If you open a file, and write data into it, the file is obviously larger than it was before.  One would naturally assume that if you checked the size of the file that you would see that the size had changed.  The confusing thing is that Windows does not guarantee that the file system metadata will be flushed until the file is closed, and even then, there might be a delay until the new size is visible.
0 Kudos
UlrichEgger
New Contributor III
It is obvious that the size must grow when writing the file.
It is also o.k. if that occurs when closing the table and not before.

The strage thing is that when opening the table in ArcGIS and adding /removing a single field,
the size is reduzed ! Is seems like ArcGIS is able to "repair" it somehow.

I'd like to find out what I am doing wrong when writing the database. Or is it a bug of the API ?

In the attachments, you can find an example where I reproduced the behaviour. It does the
same thing like my program but writes some random dummy data. You can take the Editing
example from the samples in API version 1.3 and replace Editing.cpp

Then you also need to put the geodatabase Result2D.gdb in the samples/data directory

After running the program check the size of the geodatabase Result2D_writing.gdb
I get 235 MB
Then open the feature class Topo_decimated of the database Result2_writing.gdb in ArcGIS, open the
attribute table, add a field and delete it again. Then check the size of the geodatabase again.
I get 4,75 MB
0 Kudos
UlrichEgger
New Contributor III
Please see my new message below. I have posted an example to reproduce the error.
Originally I hoped that this might be a known problem.
0 Kudos
UlrichEgger
New Contributor III
I have posted an example to reproduce the problem

Rather than a code fragment can you send code that reproduces the problem. We have not been able to reproduce this based on your code fragment.

Also:

"I tried to debug the problem and I found that at the end of writing data into the file geodatabase, the size is still o.k.
The size grows during the call of FileGDBAPI::Geodatabase::CloseTable (Table &table) (see code snipped below)"

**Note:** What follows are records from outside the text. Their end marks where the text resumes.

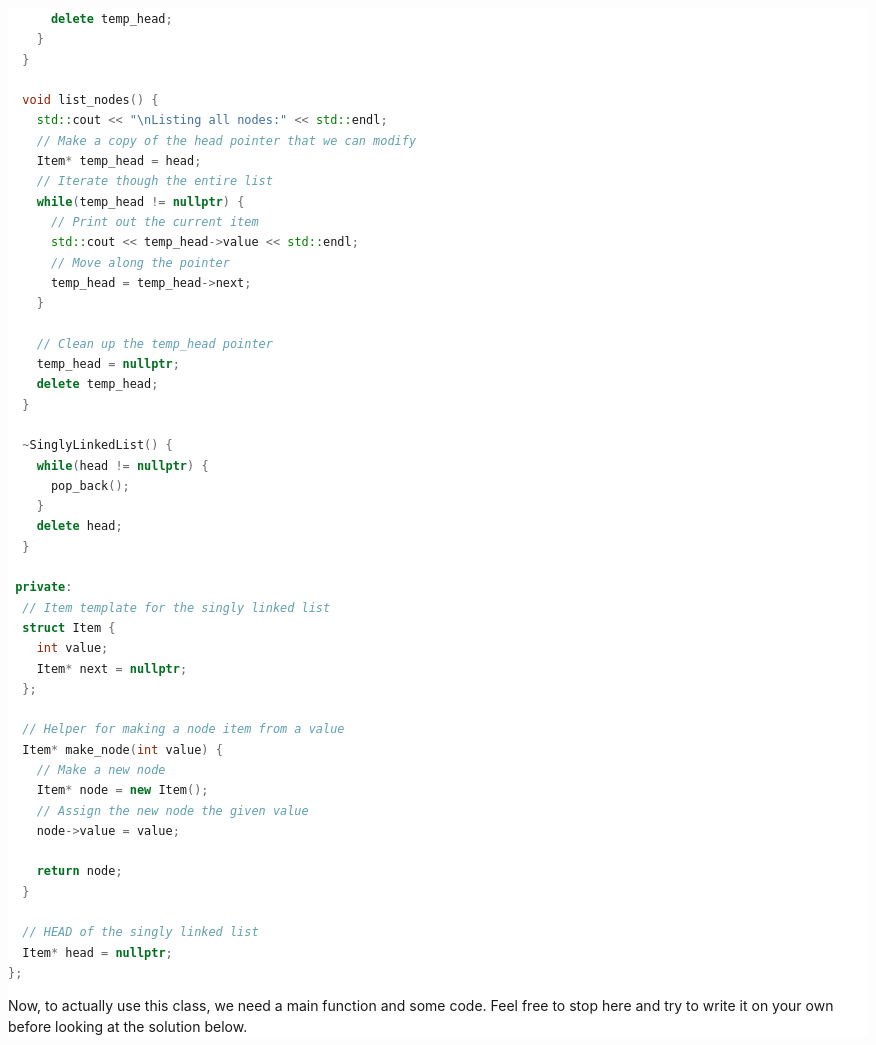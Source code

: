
```C++
      delete temp_head;
    }
  }

  void list_nodes() {
    std::cout << "\nListing all nodes:" << std::endl;
    // Make a copy of the head pointer that we can modify
    Item* temp_head = head;
    // Iterate though the entire list
    while(temp_head != nullptr) {
      // Print out the current item
      std::cout << temp_head->value << std::endl;
      // Move along the pointer
      temp_head = temp_head->next;
    }

    // Clean up the temp_head pointer
    temp_head = nullptr;
    delete temp_head;
  }

  ~SinglyLinkedList() {
    while(head != nullptr) {
      pop_back();
    }
    delete head;
  }

 private:
  // Item template for the singly linked list
  struct Item {
    int value;
    Item* next = nullptr;
  };

  // Helper for making a node item from a value
  Item* make_node(int value) {
    // Make a new node
    Item* node = new Item();
    // Assign the new node the given value
    node->value = value;

    return node;
  }

  // HEAD of the singly linked list
  Item* head = nullptr;
};
```

Now, to actually use this class, we need a main function and some code. Feel free to stop here and try to write it on your own before looking at the solution below.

The size grows while you are writing data to the table, yes? And then the size increases even more (how much) on CloseTable?
0 Kudos
DavidSousa
New Contributor III
Thank you for the repro case.

What you are seeing is not at all a bug.  It is the expected behavior when you perform a large number of updates to your data.  Additionally, the same thing happens in ArcGIS.

The reason that the files become very large when you do a great deal of updates is that the update process often creates internal fragmentation in the files.  Usually, this happens when an updated record requires more storage than it did before.  When this occurs, the record must be written out to a new location in the file, and the previous location is marked as deleted or free space within the file.  All of these deleted records are kept track of in the "freelist" file.

There are a couple of ways that the free space can be recovered.  You discovered one of them, which is deleting a field.  When a field is deleted, the entire file is rewritten one record at a time, but the deleted records are skipped.  The better way to recover free space is to run the Compact Database command in ArcGIS.  You can do that from the database property page, or from a GP tool.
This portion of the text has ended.